Pier on Lake Michigan at South Haven
Credit WMUK

Reporter Elizabeth Miller says that seeing beaches in Ohio without lifeguards made her think about the issue of drowning on the Great Lakes. 

Miller, a reporter at Ideastream in Cleveland, reported and produced a four-part series for the public radio collaborative Great Lakes Today. We present the series, and talk with Miller for WestSouthwest.

Miller says warmer summers are usually more dangerous. They create more dangerous currents, plus more inexperienced swimmers in the lakes.

In part one of the series, Miller introduces us to Melissa Zirkle whose son drowned in Lake Erie in 2013. Now Zirkle works to educate people about dangers such as structural currents that can develop along piers.

In the second story, Miller explains how deadly currents develop in the Great Lakes. Even a strong swimmer can be in danger if they don’t know how to swim in rip currents or an undertow.

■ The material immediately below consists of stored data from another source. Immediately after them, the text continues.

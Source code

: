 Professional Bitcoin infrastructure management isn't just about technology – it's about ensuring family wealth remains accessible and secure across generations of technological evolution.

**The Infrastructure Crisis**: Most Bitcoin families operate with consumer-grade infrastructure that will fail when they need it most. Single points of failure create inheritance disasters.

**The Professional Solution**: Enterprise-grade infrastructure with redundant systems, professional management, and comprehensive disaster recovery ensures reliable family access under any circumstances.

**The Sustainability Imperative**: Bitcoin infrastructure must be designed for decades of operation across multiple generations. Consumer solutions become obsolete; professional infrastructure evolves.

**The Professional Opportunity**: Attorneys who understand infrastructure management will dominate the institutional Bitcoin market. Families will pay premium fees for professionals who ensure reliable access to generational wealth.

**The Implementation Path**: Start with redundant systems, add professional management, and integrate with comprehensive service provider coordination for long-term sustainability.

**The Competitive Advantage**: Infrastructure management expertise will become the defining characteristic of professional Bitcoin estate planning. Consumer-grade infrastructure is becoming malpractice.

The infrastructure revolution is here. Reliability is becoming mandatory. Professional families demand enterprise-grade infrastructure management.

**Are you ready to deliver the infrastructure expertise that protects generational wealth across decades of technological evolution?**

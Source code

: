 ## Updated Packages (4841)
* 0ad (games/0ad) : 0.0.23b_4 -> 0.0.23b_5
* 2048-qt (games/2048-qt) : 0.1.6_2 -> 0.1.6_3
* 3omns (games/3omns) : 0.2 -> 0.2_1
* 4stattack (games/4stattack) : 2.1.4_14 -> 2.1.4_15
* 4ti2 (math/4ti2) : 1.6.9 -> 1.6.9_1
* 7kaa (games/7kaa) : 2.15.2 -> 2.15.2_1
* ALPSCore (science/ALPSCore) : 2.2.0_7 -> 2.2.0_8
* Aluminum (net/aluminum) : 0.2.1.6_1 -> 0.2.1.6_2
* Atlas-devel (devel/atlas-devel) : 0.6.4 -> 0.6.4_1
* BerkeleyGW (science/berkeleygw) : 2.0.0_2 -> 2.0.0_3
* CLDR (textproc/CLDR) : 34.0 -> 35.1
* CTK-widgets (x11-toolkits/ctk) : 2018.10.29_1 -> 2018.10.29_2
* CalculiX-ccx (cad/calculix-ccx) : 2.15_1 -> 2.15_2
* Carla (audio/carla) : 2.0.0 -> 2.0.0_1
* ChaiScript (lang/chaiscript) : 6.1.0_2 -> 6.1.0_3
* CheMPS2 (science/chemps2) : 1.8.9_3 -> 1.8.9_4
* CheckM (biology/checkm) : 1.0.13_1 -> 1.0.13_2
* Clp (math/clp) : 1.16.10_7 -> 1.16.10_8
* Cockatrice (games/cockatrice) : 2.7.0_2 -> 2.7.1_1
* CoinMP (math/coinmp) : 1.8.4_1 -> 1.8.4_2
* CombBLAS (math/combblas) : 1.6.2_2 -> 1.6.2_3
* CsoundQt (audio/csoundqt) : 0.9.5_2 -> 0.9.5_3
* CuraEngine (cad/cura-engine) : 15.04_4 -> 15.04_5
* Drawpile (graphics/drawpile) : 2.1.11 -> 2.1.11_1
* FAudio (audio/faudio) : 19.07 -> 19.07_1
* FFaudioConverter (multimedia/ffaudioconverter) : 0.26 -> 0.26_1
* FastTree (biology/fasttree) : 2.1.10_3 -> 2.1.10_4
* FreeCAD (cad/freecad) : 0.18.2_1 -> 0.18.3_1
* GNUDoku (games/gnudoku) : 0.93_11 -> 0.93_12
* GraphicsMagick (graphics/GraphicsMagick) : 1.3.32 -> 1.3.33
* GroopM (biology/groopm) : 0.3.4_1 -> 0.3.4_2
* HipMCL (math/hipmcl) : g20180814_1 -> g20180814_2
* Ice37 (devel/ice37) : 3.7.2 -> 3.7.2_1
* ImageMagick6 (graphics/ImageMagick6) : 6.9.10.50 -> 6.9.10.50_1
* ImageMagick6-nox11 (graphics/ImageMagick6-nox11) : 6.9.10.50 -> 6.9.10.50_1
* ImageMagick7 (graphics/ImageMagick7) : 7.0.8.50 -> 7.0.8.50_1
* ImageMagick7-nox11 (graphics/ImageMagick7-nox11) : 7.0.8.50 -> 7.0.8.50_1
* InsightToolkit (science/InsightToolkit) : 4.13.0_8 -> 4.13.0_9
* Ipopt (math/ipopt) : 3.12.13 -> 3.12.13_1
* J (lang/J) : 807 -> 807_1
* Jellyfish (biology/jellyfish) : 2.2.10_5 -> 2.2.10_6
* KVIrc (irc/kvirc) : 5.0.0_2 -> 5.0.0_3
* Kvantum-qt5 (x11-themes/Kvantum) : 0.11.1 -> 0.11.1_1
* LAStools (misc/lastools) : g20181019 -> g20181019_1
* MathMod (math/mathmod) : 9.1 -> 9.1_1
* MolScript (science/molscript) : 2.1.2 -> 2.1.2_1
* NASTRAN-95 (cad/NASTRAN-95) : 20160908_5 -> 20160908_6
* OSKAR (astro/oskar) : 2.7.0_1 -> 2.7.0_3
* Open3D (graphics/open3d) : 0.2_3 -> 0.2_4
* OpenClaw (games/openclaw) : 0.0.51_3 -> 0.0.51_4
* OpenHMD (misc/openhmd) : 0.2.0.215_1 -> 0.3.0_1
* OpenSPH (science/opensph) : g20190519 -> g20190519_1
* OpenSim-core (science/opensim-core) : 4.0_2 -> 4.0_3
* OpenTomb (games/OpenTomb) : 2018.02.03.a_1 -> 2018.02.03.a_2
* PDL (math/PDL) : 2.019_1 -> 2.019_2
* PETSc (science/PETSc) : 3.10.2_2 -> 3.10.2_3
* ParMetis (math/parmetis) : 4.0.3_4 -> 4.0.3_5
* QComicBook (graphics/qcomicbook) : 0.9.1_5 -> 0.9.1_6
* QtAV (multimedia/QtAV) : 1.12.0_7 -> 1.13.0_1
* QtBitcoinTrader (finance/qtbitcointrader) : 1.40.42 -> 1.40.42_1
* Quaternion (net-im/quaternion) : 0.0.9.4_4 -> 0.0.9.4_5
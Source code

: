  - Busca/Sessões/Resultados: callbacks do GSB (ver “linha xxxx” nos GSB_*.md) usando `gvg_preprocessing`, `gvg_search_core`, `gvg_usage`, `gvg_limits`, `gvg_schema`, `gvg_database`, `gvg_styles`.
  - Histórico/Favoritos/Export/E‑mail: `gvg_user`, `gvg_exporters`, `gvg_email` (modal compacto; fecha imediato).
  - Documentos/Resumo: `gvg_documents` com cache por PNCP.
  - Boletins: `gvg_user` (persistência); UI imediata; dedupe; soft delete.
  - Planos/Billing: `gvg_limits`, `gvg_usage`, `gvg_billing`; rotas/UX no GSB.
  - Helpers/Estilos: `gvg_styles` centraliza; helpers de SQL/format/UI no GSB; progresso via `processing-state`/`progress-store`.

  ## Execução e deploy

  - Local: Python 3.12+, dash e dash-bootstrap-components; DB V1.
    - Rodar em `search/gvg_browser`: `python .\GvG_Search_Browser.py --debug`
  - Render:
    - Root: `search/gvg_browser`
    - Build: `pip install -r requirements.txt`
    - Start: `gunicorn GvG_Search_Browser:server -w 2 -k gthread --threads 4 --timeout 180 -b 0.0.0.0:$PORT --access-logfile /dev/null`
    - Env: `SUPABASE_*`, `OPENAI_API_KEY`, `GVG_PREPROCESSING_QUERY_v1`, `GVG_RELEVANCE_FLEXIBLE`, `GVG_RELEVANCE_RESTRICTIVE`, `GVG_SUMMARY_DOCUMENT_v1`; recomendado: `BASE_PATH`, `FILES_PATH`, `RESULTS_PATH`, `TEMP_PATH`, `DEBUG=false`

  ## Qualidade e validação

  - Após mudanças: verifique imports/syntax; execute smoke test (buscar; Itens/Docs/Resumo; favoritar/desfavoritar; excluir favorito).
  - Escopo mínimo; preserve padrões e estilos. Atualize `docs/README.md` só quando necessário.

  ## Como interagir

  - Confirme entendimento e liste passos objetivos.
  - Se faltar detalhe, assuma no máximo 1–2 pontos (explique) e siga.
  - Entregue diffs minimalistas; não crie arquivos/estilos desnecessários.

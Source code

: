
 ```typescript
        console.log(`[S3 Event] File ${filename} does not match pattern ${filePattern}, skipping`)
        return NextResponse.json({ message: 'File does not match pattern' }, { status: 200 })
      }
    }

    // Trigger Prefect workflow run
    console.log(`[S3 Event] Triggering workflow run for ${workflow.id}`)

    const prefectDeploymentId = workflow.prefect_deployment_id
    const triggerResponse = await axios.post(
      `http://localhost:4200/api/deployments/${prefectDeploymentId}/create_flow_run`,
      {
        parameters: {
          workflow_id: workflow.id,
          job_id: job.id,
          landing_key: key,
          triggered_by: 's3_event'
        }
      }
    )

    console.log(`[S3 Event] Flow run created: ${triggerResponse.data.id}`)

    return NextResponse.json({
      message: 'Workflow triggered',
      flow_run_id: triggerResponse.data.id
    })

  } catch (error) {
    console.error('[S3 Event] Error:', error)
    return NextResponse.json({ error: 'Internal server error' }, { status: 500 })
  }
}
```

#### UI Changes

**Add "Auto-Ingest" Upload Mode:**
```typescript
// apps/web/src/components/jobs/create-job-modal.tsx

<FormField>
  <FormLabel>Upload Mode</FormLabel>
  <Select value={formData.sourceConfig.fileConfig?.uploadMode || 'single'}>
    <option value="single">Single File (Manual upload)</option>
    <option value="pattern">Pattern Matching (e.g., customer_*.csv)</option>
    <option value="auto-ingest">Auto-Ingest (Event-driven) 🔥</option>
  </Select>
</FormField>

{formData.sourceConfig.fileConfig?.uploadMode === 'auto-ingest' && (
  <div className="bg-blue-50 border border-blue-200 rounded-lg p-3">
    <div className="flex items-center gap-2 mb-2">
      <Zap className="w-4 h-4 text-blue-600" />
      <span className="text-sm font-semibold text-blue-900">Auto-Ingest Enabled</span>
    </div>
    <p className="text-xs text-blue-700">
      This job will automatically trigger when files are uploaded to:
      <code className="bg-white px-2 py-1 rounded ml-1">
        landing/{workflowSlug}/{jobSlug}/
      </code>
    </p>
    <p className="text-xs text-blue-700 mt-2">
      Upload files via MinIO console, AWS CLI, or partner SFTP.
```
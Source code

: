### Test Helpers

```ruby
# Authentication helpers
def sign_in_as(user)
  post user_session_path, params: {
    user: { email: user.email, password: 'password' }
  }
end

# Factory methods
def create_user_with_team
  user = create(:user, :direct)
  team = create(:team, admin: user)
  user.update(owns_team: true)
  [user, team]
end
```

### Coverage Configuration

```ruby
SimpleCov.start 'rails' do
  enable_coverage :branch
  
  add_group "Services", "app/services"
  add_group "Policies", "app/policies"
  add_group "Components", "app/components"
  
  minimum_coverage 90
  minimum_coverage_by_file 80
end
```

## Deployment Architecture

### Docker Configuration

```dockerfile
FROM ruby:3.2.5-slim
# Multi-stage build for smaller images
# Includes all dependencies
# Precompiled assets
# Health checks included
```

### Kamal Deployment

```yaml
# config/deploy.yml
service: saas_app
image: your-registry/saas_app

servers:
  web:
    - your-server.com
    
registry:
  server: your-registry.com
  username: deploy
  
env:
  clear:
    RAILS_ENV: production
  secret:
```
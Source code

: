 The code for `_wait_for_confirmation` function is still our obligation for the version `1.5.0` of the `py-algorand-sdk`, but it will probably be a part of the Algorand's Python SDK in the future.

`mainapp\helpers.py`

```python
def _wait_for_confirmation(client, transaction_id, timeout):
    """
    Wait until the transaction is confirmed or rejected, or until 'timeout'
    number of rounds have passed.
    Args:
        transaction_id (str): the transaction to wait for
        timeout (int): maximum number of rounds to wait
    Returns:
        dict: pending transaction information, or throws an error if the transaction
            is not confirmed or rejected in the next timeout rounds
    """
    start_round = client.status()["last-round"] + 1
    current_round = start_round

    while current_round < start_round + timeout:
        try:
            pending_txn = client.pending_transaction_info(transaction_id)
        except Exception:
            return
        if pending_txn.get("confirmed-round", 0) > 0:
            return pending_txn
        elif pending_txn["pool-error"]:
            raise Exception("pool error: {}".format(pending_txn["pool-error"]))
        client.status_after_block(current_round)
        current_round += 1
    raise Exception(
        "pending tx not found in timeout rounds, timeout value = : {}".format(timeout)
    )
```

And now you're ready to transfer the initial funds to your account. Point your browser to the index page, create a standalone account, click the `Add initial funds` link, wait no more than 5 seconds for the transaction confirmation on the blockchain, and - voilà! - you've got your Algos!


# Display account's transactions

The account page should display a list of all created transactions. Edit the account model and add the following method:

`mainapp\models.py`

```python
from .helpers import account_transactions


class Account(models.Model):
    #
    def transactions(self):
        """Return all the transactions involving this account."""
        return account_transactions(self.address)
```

For part three, Miller visited Silver Beach in Saint Joseph. She says that data shows that Berrien County is one of the most dangerous places in the Great Lakes. Silver Beach is rare in that there are life guards stationed there. But she says many of the drownings occur near the pier, which presents its own dangers.

In the final segment of the four-part series, Miller tells us about efforts to prevent drownings. Some advocates want lifeguards throughout the Great Lakes. That doesn’t seem likely. Others are focusing on education.